Monument Makers of Bonaventure Cemetery
Bonaventure Cemetery boasts a wealth of visual art that makes it feel more like a sculpture garden than a graveyard. Talented artists from Savannah, the Northeast, and Europe created Bonaventure’s sculptures, carved headstones, obelisks, and architectural mausoleums for those with the means to create lavish memorials to the dead. Some of the city’s wealthy families commissioned monuments by Northeastern makers. Struthers and Sons, one of Philadelphia’s most successful marble companies for three generations, was a favored source for Savannah’s elite, creating some of Bonaventure’s most photographed early tombs including monuments for the Telfair family, the Jones family, and Edward Padelford.
A large number of the Bonaventure’s monument makers were locally based. Robert D. Walker opened his Marble and Stone works in Savannah in 1840 and remained in business until the end of the 19th century. Many of Walker’s works can be seen in Savannah’s Laurel Grove, Catholic, and Bonaventure Cemeteries. Beginning in the 1850s, Walker’s stone yard was located on the block of York Street currently occupied by the Jepson Center. In 1900, Walker sold out to another stone yard owner, Irish-born Patrick Hagan, whose work is also found at Bonaventure. The current York Street address of the Jepson Center was later home to the Dixie Stone Company which produced funerary monuments just after the turn of the century.

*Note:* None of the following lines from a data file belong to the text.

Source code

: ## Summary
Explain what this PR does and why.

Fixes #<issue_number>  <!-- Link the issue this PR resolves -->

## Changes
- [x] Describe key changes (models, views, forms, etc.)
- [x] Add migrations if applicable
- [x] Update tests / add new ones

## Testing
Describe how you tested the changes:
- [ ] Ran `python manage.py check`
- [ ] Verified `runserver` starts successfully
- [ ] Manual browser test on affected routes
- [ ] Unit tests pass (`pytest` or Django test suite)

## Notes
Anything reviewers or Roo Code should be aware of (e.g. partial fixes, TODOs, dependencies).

York Street was home to more than one stone yard in the late 19th century. The sons of an Irish immigrant, brothers William and Henry Roche, formed the Savannah Monument and Tile Company, which also operated on York Street in the late 19th century. In addition to producing monuments for local cemeteries, the Roche bothers worked on the ornate United States Post Office and Courthouse on Wright Square, and William Roche is said to have carved the Shotter estate’s large marble fountain, which remains a focal point at the Greenwich addition to Bonaventure today.
John Walz
The artist most synonymous with Bonaventure’s monuments is John Walz. Born in Wurtemberg, Germany, Walz lived in Philadelphia with his sister as a youth after his parents’ death. He trained in Paris and in the Vienna workshop of Victor Tilgner, where a commission from the Director of the Telfair Academy brought him to Savannah in 1885 to oversee the installation of five sculptures in front of the new museum (pictured below, left). During his time in Savannah, Walz also created a sculpture of that same Telfair Director, Carl Brandt (pictured below, right).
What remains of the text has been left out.